A group of community and legal activists submitted a letter Monday to Inslee to implement a list of measures aimed at protecting people held in the state’s jails and prisons.
“People live in close contact with one another, social distancing is difficult, hygiene services and essential medical equipment is in short supply, and medical treatment is not easily accessible,” the letter said. “Once COVID-19 breaks out, it will likely spread quickly through our prisons and jails.”
They pointed out a correctional officer at the Monroe Correctional Complex tested positive for the disease, putting inmates there at risk.
The group said the most effective way to stop the spread of coronavirus in the prisons would be to release elderly inmates and people who are within six months of release. They also urged the governor to help local governments find ways to reduce the jail populations.
And at the Seattle-Tacoma International Airport, it is not business as usual right now, Port of Seattle officials said Tuesday.
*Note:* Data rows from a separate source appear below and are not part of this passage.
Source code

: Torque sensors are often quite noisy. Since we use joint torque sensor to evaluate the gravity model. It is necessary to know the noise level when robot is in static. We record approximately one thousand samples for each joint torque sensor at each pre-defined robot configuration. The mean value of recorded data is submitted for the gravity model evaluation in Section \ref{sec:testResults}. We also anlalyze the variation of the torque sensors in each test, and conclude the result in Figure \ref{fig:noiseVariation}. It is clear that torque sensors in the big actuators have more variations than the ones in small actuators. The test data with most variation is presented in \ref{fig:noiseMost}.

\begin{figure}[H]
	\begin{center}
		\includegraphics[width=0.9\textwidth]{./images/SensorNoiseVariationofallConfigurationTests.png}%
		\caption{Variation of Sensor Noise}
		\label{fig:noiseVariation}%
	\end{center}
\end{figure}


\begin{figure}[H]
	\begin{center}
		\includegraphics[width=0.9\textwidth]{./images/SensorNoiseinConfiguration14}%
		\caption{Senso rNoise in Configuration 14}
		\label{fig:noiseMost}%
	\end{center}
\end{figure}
This time last year, 50,000 passengers would be headed through airport security checkpoints at the beginning of spring break travel season, officials said. The airport, which remains open and operating, is currently averaging 16,000 passengers through its checkpoints.
On Tuesday evening, because of the outbreak, Secretary of State Kim Wyman and county election officials called on the governor to cancel a special election set for April 28 across 18 counties. Wyman said in a news release that none of the elections is to elect anyone to office, but are levy and bond elections.
“While public contact in an election is greatly reduced because Washington is a vote-by-mail state, the staffing requirements to conduct an election remain,” Wyman and county officials said in a letter to the governor.
“From courthouse closures, to workforce reductions of election staff, postal staff . . . circumstances outside of our control could make it impossible for counties to meet statutory election requirements. These include mail processing, voter registration, canvassing results, and certifying an election,” the letter said.
Wyman and others to find alternative options, including holding the elections during the August primary or November general.